→ Your objective
From the records below, return every line containing the word "module".

Data entries
————

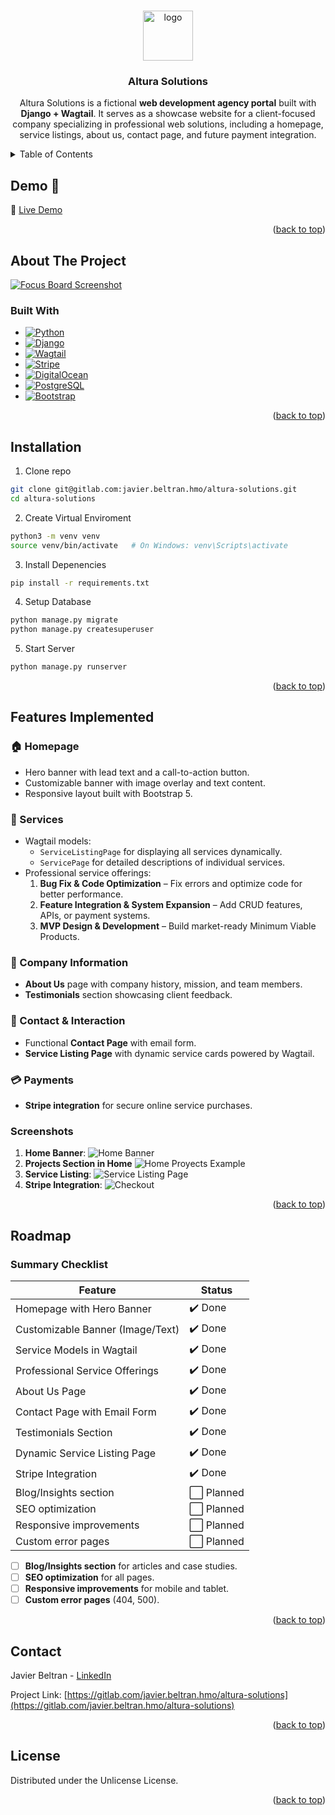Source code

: <a id="readme-top"></a>

<!-- Shields
LinkedIn
Portfolio
Github
 -->

<br>
<div align="center">
   <!-- TODO -->
   <a href="https://altura-solutions.duckdns.org"><img src="docs/altura-solutions-logo-transparent" alt="logo" width="80" height="80"></a>

   <h3 align="center">Altura Solutions</h3>

   <p align="center">
      Altura Solutions is a fictional <strong>web development agency portal</strong> built with <strong>Django + Wagtail</strong>.  
      It serves as a showcase website for a client-focused company specializing in professional web solutions, including a homepage, service listings, about us, contact page, and future payment integration.
   </p>
</div>

<!-- TABLE OF CONTETS -->
 <details>
   <summary>Table of Contents</summary>
   <ol>
      <li>
         <a href="#demo">Demo</a>
      </li>
      <li>
         <a href="#about-the-project">About the Project</a>
         <ul>
            <li><a href="#built-with">Built With</a></li>
         </ul>
      </li>
      <li><a href="#installation">Instalation</a></li>
      <li><a href="#features-implemented">Features Implemented</a></li>
      <li><a href="#roadmap">Roadmap</a></li>
      <li><a href="#contact">Contact</a></li>
      <li><a href="#licence">License</a></li>
   </ol>
 </details>

<!-- DEMO -->

## Demo 🚀

🔗 [Live Demo](https://altura-solutions.duckdns.org)

<p align="right">(<a href="#readme-top">back to top</a>)</p>

<!-- ABOUT -->

## About The Project

[![Focus Board Screenshot][homepage-banner]](https://altura-solutions.duckdns.org)

### Built With

- [![Python][Python-badge]][Python-url]
- [![Django][Django-badge]][Django-url]
- [![Wagtail][Wagtail-badge]][Wagtail-url]
- [![Stripe][Stripe-badge]][Stripe-url]
- [![DigitalOcean][DigitalOcean-badge]][DigitalOcean-url]
- [![PostgreSQL][Postgres-badge]][Postgres-url]
- [![Bootstrap][Bootstrap-badge]][Bootstrap-url]

<p align="right">(<a href="#readme-top">back to top</a>)</p>

## Installation

1. Clone repo

```sh
git clone git@gitlab.com:javier.beltran.hmo/altura-solutions.git
cd altura-solutions
```

2. Create Virtual Enviroment

```sh
python3 -m venv venv
source venv/bin/activate   # On Windows: venv\Scripts\activate

```

3. Install Depenencies

```sh
pip install -r requirements.txt

```

4. Setup Database

```sh
python manage.py migrate
python manage.py createsuperuser
```

5. Start Server

```sh
python manage.py runserver
```

<p align="right">(<a href="#readme-top">back to top</a>)</p>

## Features Implemented

### 🏠 Homepage

- Hero banner with lead text and a call-to-action button.
- Customizable banner with image overlay and text content.
- Responsive layout built with Bootstrap 5.

### 💼 Services

- Wagtail models:
  - `ServiceListingPage` for displaying all services dynamically.
  - `ServicePage` for detailed descriptions of individual services.
- Professional service offerings:
  1. **Bug Fix & Code Optimization** – Fix errors and optimize code for better performance.
  2. **Feature Integration & System Expansion** – Add CRUD features, APIs, or payment systems.
  3. **MVP Design & Development** – Build market-ready Minimum Viable Products.

### 🏢 Company Information

- **About Us** page with company history, mission, and team members.
- **Testimonials** section showcasing client feedback.

### 🏢 Contact & Interaction

- Functional **Contact Page** with email form.
- **Service Listing Page** with dynamic service cards powered by Wagtail.

### 💳 Payments

- **Stripe integration** for secure online service purchases.

### Screenshots

1. **Home Banner**:
   ![Home Banner][homepage-banner]
2. **Projects Section in Home**
   ![Home Proyects Example][homepageproyects]
3. **Service Listing**:
   ![Service Listing Page][servicelisting]
4. **Stripe Integration**:
   ![Checkout][stripe]

<p align="right">(<a href="#readme-top">back to top</a>)</p>

## Roadmap

### Summary Checklist

| Feature                          | Status     |
| -------------------------------- | ---------- |
| Homepage with Hero Banner        | ✔️ Done    |
| Customizable Banner (Image/Text) | ✔️ Done    |
| Service Models in Wagtail        | ✔️ Done    |
| Professional Service Offerings   | ✔️ Done    |
| About Us Page                    | ✔️ Done    |
| Contact Page with Email Form     | ✔️ Done    |
| Testimonials Section             | ✔️ Done    |
| Dynamic Service Listing Page     | ✔️ Done    |
| Stripe Integration               | ✔️ Done    |
| Blog/Insights section            | ⬜ Planned |
| SEO optimization                 | ⬜ Planned |
| Responsive improvements          | ⬜ Planned |
| Custom error pages               | ⬜ Planned |

- [ ] **Blog/Insights section** for articles and case studies.
- [ ] **SEO optimization** for all pages.
- [ ] **Responsive improvements** for mobile and tablet.
- [ ] **Custom error pages** (404, 500).

<p align="right">(<a href="#readme-top">back to top</a>)</p>

## Contact

Javier Beltran - [LinkedIn](https://www.linkedin.com/in/javier-alejandro-beltran-montiel-3172222b1/)

Project Link: [https://gitlab.com/javier.beltran.hmo/altura-solutions](https://gitlab.com/javier.beltran.hmo/altura-solutions)

<p align="right">(<a href="#readme-top">back to top</a>)</p>

## License

Distributed under the Unlicense License.

<p align="right">(<a href="#readme-top">back to top</a>)</p>

<!-- Links and images -->

[//]: # "Badge links"
[Python-badge]: https://img.shields.io/badge/Python-3776AB?style=for-the-badge&logo=python&logoColor=white
[Python-url]: https://www.python.org/
[Django-badge]: https://img.shields.io/badge/Django-092E20?style=for-the-badge&logo=django&logoColor=white
[Django-url]: https://www.djangoproject.com/
[Wagtail-badge]: https://img.shields.io/badge/Wagtail-43B1B0?style=for-the-badge&logo=wagtail&logoColor=white
[Wagtail-url]: https://wagtail.org/
[Stripe-badge]: https://img.shields.io/badge/Stripe-008CDD?style=for-the-badge&logo=stripe&logoColor=white
[Stripe-url]: https://stripe.com/
[DigitalOcean-badge]: https://img.shields.io/badge/DigitalOcean-0080FF?style=for-the-badge&logo=digitalocean&logoColor=white
[DigitalOcean-url]: https://www.digitalocean.com/
[Postgres-badge]: https://img.shields.io/badge/PostgreSQL-336791?style=for-the-badge&logo=postgresql&logoColor=white
[Postgres-url]: https://www.postgresql.org/
[Bootstrap-badge]: https://img.shields.io/badge/Bootstrap-563D7C?style=for-the-badge&logo=bootstrap&logoColor=white
[Bootstrap-url]: https://getbootstrap.com/
[//]: # "Images"
[homepage-banner]: docs/screenshots/homepage-banner.png
[homepageproyects]: docs/screenshots/homepageproyects.png
[servicelisting]: docs/screenshots/servicelisting.png
[stripe]: docs/screenshots/stripe.png
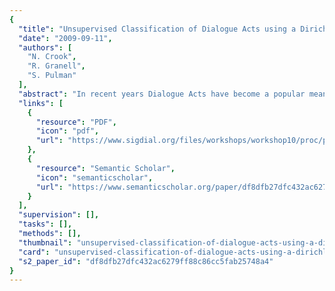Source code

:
 ```yaml
---
{
  "title": "Unsupervised Classification of Dialogue Acts using a Dirichlet Process Mixture Model",
  "date": "2009-09-11",
  "authors": [
    "N. Crook",
    "R. Granell",
    "S. Pulman"
  ],
  "abstract": "In recent years Dialogue Acts have become a popular means of modelling the communicative intentions of human and machine utterances in many modern dialogue systems. Many of these systems rely heavily on the availability of dialogue corpora that have been annotated with Dialogue Act labels. The manual annotation of dialogue corpora is both tedious and expensive. Consequently, there is a growing interest in unsupervised systems that are capable of automating the annotation process. This paper investigates the use of a Dirichlet Process Mixture Model as a means of clustering dialogue utterances in an unsupervised manner. These clusters can then be analysed in terms of the possible Dialogue Acts that they might represent. The results presented here are from the application of the Dirichlet Process Mixture Model to the Dihana corpus.",
  "links": [
    {
      "resource": "PDF",
      "icon": "pdf",
      "url": "https://www.sigdial.org/files/workshops/workshop10/proc/pdf/SIGDIAL51.pdf"
    },
    {
      "resource": "Semantic Scholar",
      "icon": "semanticscholar",
      "url": "https://www.semanticscholar.org/paper/df8dfb27dfc432ac6279ff88c86cc5fab25748a4"
    }
  ],
  "supervision": [],
  "tasks": [],
  "methods": [],
  "thumbnail": "unsupervised-classification-of-dialogue-acts-using-a-dirichlet-process-mixture-model-thumb.jpg",
  "card": "unsupervised-classification-of-dialogue-acts-using-a-dirichlet-process-mixture-model-card.jpg",
  "s2_paper_id": "df8dfb27dfc432ac6279ff88c86cc5fab25748a4"
}
---
```


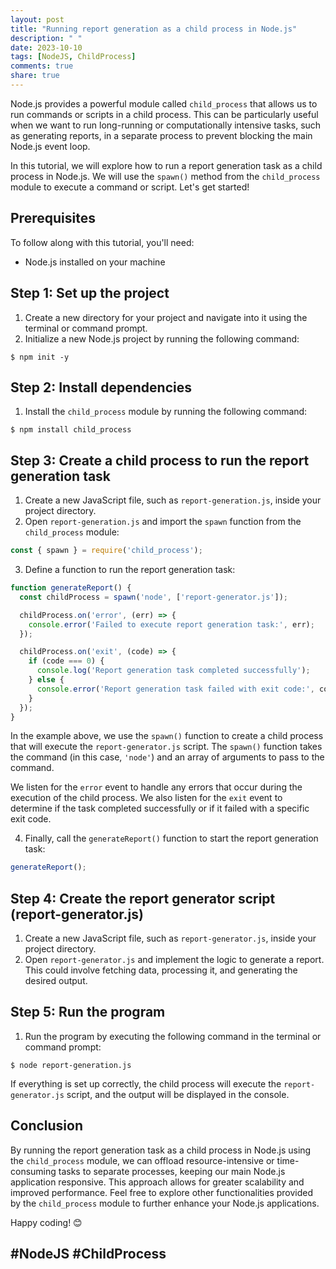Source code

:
 ```yaml
---
layout: post
title: "Running report generation as a child process in Node.js"
description: " "
date: 2023-10-10
tags: [NodeJS, ChildProcess]
comments: true
share: true
---
```


Node.js provides a powerful module called `child_process` that allows us to run commands or scripts in a child process. This can be particularly useful when we want to run long-running or computationally intensive tasks, such as generating reports, in a separate process to prevent blocking the main Node.js event loop.

In this tutorial, we will explore how to run a report generation task as a child process in Node.js. We will use the `spawn()` method from the `child_process` module to execute a command or script. Let's get started!

## Prerequisites
To follow along with this tutorial, you'll need:
- Node.js installed on your machine

## Step 1: Set up the project
1. Create a new directory for your project and navigate into it using the terminal or command prompt.
2. Initialize a new Node.js project by running the following command:
```shell
$ npm init -y
```

## Step 2: Install dependencies
1. Install the `child_process` module by running the following command:
```shell
$ npm install child_process
```

## Step 3: Create a child process to run the report generation task
1. Create a new JavaScript file, such as `report-generation.js`, inside your project directory.
2. Open `report-generation.js` and import the `spawn` function from the `child_process` module:
```javascript
const { spawn } = require('child_process');
```
3. Define a function to run the report generation task:
```javascript
function generateReport() {
  const childProcess = spawn('node', ['report-generator.js']);

  childProcess.on('error', (err) => {
    console.error('Failed to execute report generation task:', err);
  });

  childProcess.on('exit', (code) => {
    if (code === 0) {
      console.log('Report generation task completed successfully');
    } else {
      console.error('Report generation task failed with exit code:', code);
    }
  });
}
```
In the example above, we use the `spawn()` function to create a child process that will execute the `report-generator.js` script. The `spawn()` function takes the command (in this case, `'node'`) and an array of arguments to pass to the command. 

We listen for the `error` event to handle any errors that occur during the execution of the child process. We also listen for the `exit` event to determine if the task completed successfully or if it failed with a specific exit code.

4. Finally, call the `generateReport()` function to start the report generation task:
```javascript
generateReport();
```

## Step 4: Create the report generator script (report-generator.js)
1. Create a new JavaScript file, such as `report-generator.js`, inside your project directory.
2. Open `report-generator.js` and implement the logic to generate a report. This could involve fetching data, processing it, and generating the desired output.

## Step 5: Run the program
1. Run the program by executing the following command in the terminal or command prompt:
```shell
$ node report-generation.js
```
If everything is set up correctly, the child process will execute the `report-generator.js` script, and the output will be displayed in the console.

## Conclusion
By running the report generation task as a child process in Node.js using the `child_process` module, we can offload resource-intensive or time-consuming tasks to separate processes, keeping our main Node.js application responsive. This approach allows for greater scalability and improved performance. Feel free to explore other functionalities provided by the `child_process` module to further enhance your Node.js applications.

Happy coding! 😊

## #NodeJS #ChildProcess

————

→ Solution to this task
Node.js provides a powerful module called `child_process` that allows us to run commands or scripts in a child process. This can be particularly useful when we want to run long-running or computationally intensive tasks, such as generating reports, in a separate process to prevent blocking the main Node.js event loop.
In this tutorial, we will explore how to run a report generation task as a child process in Node.js. We will use the `spawn()` method from the `child_process` module to execute a command or script. Let's get started!
1. Install the `child_process` module by running the following command:
2. Open `report-generation.js` and import the `spawn` function from the `child_process` module:
By running the report generation task as a child process in Node.js using the `child_process` module, we can offload resource-intensive or time-consuming tasks to separate processes, keeping our main Node.js application responsive. This approach allows for greater scalability and improved performance. Feel free to explore other functionalities provided by the `child_process` module to further enhance your Node.js applications.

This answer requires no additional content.